In the present study, Vigabatrin was administered to albino rats in mild,
moderate and high doses. Vacuolation was a significant finding in all treated
groups and in all regions of the central nervous system that were studied, with
severity increasing with increasing doses. IME secondary to elevated levels of
GABA may underlie the pathogenesis. Demyelination was found at a few
selected sites suggesting that different parts of the brain have different affinity
for this feature after treatment with Vigabatrin. In the cerebellum and retina,
significant degenerative and atrophic changes were seen even in mild dose
treated group.. Focal neuronal and neuroglial loss was mainly evident in these
two parts suggesting that they are the main targets of toxic damage by
Vigabatrin.

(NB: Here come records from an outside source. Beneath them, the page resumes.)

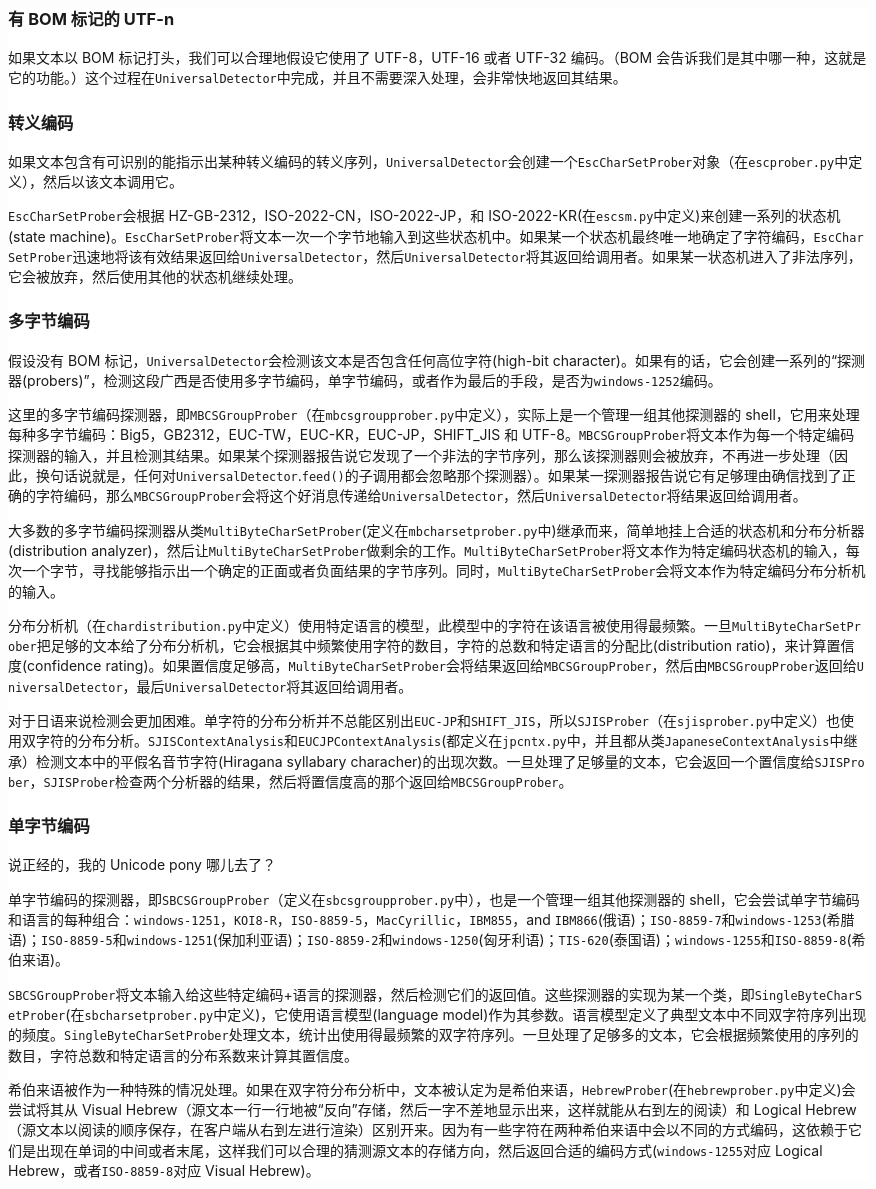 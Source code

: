 ### 有 BOM 标记的 UTF-n

如果文本以 BOM 标记打头，我们可以合理地假设它使用了 UTF-8，UTF-16 或者 UTF-32 编码。（BOM 会告诉我们是其中哪一种，这就是它的功能。）这个过程在`UniversalDetector`中完成，并且不需要深入处理，会非常快地返回其结果。

### 转义编码

如果文本包含有可识别的能指示出某种转义编码的转义序列，`UniversalDetector`会创建一个`EscCharSetProber`对象（在`escprober.py`中定义），然后以该文本调用它。

`EscCharSetProber`会根据 HZ-GB-2312，ISO-2022-CN，ISO-2022-JP，和 ISO-2022-KR(在`escsm.py`中定义)来创建一系列的状态机(state machine)。`EscCharSetProber`将文本一次一个字节地输入到这些状态机中。如果某一个状态机最终唯一地确定了字符编码，`EscCharSetProber`迅速地将该有效结果返回给`UniversalDetector`，然后`UniversalDetector`将其返回给调用者。如果某一状态机进入了非法序列，它会被放弃，然后使用其他的状态机继续处理。

### 多字节编码

假设没有 BOM 标记，`UniversalDetector`会检测该文本是否包含任何高位字符(high-bit character)。如果有的话，它会创建一系列的“探测器(probers)”，检测这段广西是否使用多字节编码，单字节编码，或者作为最后的手段，是否为`windows-1252`编码。

这里的多字节编码探测器，即`MBCSGroupProber`（在`mbcsgroupprober.py`中定义），实际上是一个管理一组其他探测器的 shell，它用来处理每种多字节编码：Big5，GB2312，EUC-TW，EUC-KR，EUC-JP，SHIFT_JIS 和 UTF-8。`MBCSGroupProber`将文本作为每一个特定编码探测器的输入，并且检测其结果。如果某个探测器报告说它发现了一个非法的字节序列，那么该探测器则会被放弃，不再进一步处理（因此，换句话说就是，任何对`UniversalDetector`.`feed()`的子调用都会忽略那个探测器）。如果某一探测器报告说它有足够理由确信找到了正确的字符编码，那么`MBCSGroupProber`会将这个好消息传递给`UniversalDetector`，然后`UniversalDetector`将结果返回给调用者。

大多数的多字节编码探测器从类`MultiByteCharSetProber`(定义在`mbcharsetprober.py`中)继承而来，简单地挂上合适的状态机和分布分析器(distribution analyzer)，然后让`MultiByteCharSetProber`做剩余的工作。`MultiByteCharSetProber`将文本作为特定编码状态机的输入，每次一个字节，寻找能够指示出一个确定的正面或者负面结果的字节序列。同时，`MultiByteCharSetProber`会将文本作为特定编码分布分析机的输入。

分布分析机（在`chardistribution.py`中定义）使用特定语言的模型，此模型中的字符在该语言被使用得最频繁。一旦`MultiByteCharSetProber`把足够的文本给了分布分析机，它会根据其中频繁使用字符的数目，字符的总数和特定语言的分配比(distribution ratio)，来计算置信度(confidence rating)。如果置信度足够高，`MultiByteCharSetProber`会将结果返回给`MBCSGroupProber`，然后由`MBCSGroupProber`返回给`UniversalDetector`，最后`UniversalDetector`将其返回给调用者。

对于日语来说检测会更加困难。单字符的分布分析并不总能区别出`EUC-JP`和`SHIFT_JIS`，所以`SJISProber`（在`sjisprober.py`中定义）也使用双字符的分布分析。`SJISContextAnalysis`和`EUCJPContextAnalysis`(都定义在`jpcntx.py`中，并且都从类`JapaneseContextAnalysis`中继承）检测文本中的平假名音节字符(Hiragana syllabary characher)的出现次数。一旦处理了足够量的文本，它会返回一个置信度给`SJISProber`，`SJISProber`检查两个分析器的结果，然后将置信度高的那个返回给`MBCSGroupProber`。

### 单字节编码

说正经的，我的 Unicode pony 哪儿去了？

单字节编码的探测器，即`SBCSGroupProber`（定义在`sbcsgroupprober.py`中），也是一个管理一组其他探测器的 shell，它会尝试单字节编码和语言的每种组合：`windows-1251`，`KOI8-R`，`ISO-8859-5`，`MacCyrillic`，`IBM855`，and `IBM866`(俄语)；`ISO-8859-7`和`windows-1253`(希腊语)；`ISO-8859-5`和`windows-1251`(保加利亚语)；`ISO-8859-2`和`windows-1250`(匈牙利语)；`TIS-620`(泰国语)；`windows-1255`和`ISO-8859-8`(希伯来语)。

`SBCSGroupProber`将文本输入给这些特定编码+语言的探测器，然后检测它们的返回值。这些探测器的实现为某一个类，即`SingleByteCharSetProber`(在`sbcharsetprober.py`中定义)，它使用语言模型(language model)作为其参数。语言模型定义了典型文本中不同双字符序列出现的频度。`SingleByteCharSetProber`处理文本，统计出使用得最频繁的双字符序列。一旦处理了足够多的文本，它会根据频繁使用的序列的数目，字符总数和特定语言的分布系数来计算其置信度。

希伯来语被作为一种特殊的情况处理。如果在双字符分布分析中，文本被认定为是希伯来语，`HebrewProber`(在`hebrewprober.py`中定义)会尝试将其从 Visual Hebrew（源文本一行一行地被“反向”存储，然后一字不差地显示出来，这样就能从右到左的阅读）和 Logical Hebrew（源文本以阅读的顺序保存，在客户端从右到左进行渲染）区别开来。因为有一些字符在两种希伯来语中会以不同的方式编码，这依赖于它们是出现在单词的中间或者末尾，这样我们可以合理的猜测源文本的存储方向，然后返回合适的编码方式(`windows-1255`对应 Logical Hebrew，或者`ISO-8859-8`对应 Visual Hebrew)。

Congested blood vessels and dilated perivascular spaces, found in
all regions under study, were signs of edema. The involvement of retina
explains the high incidence of visual field defects associated with the use of
this drug. Present study has also demonstrated histopathological involvement
90
of the cerebellum which suggests that further extended studies should be done
and should be correlated with the cerebellar functions.